[INFORMATION SUPPLIED]:
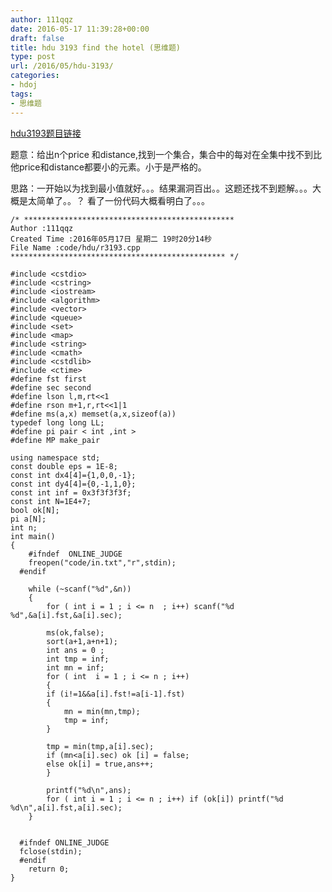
 ```yaml
---
author: 111qqz
date: 2016-05-17 11:39:28+00:00
draft: false
title: hdu 3193 find the hotel (思维题)
type: post
url: /2016/05/hdu-3193/
categories:
- hdoj
tags:
- 思维题
---
```


[hdu3193题目链接](http://acm.hdu.edu.cn/showproblem.php?pid=3193)

题意：给出n个price 和distance,找到一个集合，集合中的每对在全集中找不到比他price和distance都要小的元素。小于是严格的。

思路：一开始以为找到最小值就好。。。结果漏洞百出。。这题还找不到题解。。。大概是太简单了。。？ 看了一份代码大概看明白了。。。

 

    
    /* ***********************************************
    Author :111qqz
    Created Time :2016年05月17日 星期二 19时20分14秒
    File Name :code/hdu/r3193.cpp
    ************************************************ */
    
    #include <cstdio>
    #include <cstring>
    #include <iostream>
    #include <algorithm>
    #include <vector>
    #include <queue>
    #include <set>
    #include <map>
    #include <string>
    #include <cmath>
    #include <cstdlib>
    #include <ctime>
    #define fst first
    #define sec second
    #define lson l,m,rt<<1
    #define rson m+1,r,rt<<1|1
    #define ms(a,x) memset(a,x,sizeof(a))
    typedef long long LL;
    #define pi pair < int ,int >
    #define MP make_pair
    
    using namespace std;
    const double eps = 1E-8;
    const int dx4[4]={1,0,0,-1};
    const int dy4[4]={0,-1,1,0};
    const int inf = 0x3f3f3f3f;
    const int N=1E4+7;
    bool ok[N];
    pi a[N];
    int n;
    int main()
    {
    	#ifndef  ONLINE_JUDGE 
    	freopen("code/in.txt","r",stdin);
      #endif
    
    	while (~scanf("%d",&n))
    	{
    	    for ( int i = 1 ; i <= n  ; i++) scanf("%d %d",&a[i].fst,&a[i].sec);
    	    
    	    ms(ok,false);
    	    sort(a+1,a+n+1);
    	    int ans = 0 ;
    	    int tmp = inf;
    	    int mn = inf;
    	    for ( int  i = 1 ; i <= n ; i++)
    	    {
    		if (i!=1&&a[i].fst!=a[i-1].fst)
    		{
    		    mn = min(mn,tmp);
    		    tmp = inf;
    		}
    
    		tmp = min(tmp,a[i].sec);
    		if (mn<a[i].sec) ok [i] = false;
    		else ok[i] = true,ans++;
    	    }
    
    	    printf("%d\n",ans);
    	    for ( int i = 1 ; i <= n ; i++) if (ok[i]) printf("%d %d\n",a[i].fst,a[i].sec);
    	}
        
     
      #ifndef ONLINE_JUDGE  
      fclose(stdin);
      #endif
        return 0;
    }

[EXERCISE DESCRIPTION]: Line count for the word "stdin": please state how many lines of the records above contain it, and nothing else.

[FINISHED EXERCISE]: 2